▶ **Exercise directions**: Reproduce the entries below exactly, but leave the pictures out.

____

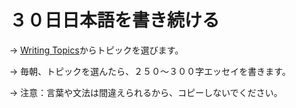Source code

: # ３０日日本語を書き続ける

→ [Writing Topics](https://k12.thoughtfullearning.com/resources/writingtopics)からトピックを選びます。

→ 毎朝、トピックを選んたら、２５０〜３００字エッセイを書きます。

→ 注意：言葉や文法は間違えられるから、コピーしないでください。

____

▶ **Solution to the problem**:
Source code

: # ３０日日本語を書き続ける

→ [Writing Topics](https://k12.thoughtfullearning.com/resources/writingtopics)からトピックを選びます。

→ 毎朝、トピックを選んたら、２５０〜３００字エッセイを書きます。

→ 注意：言葉や文法は間違えられるから、コピーしないでください。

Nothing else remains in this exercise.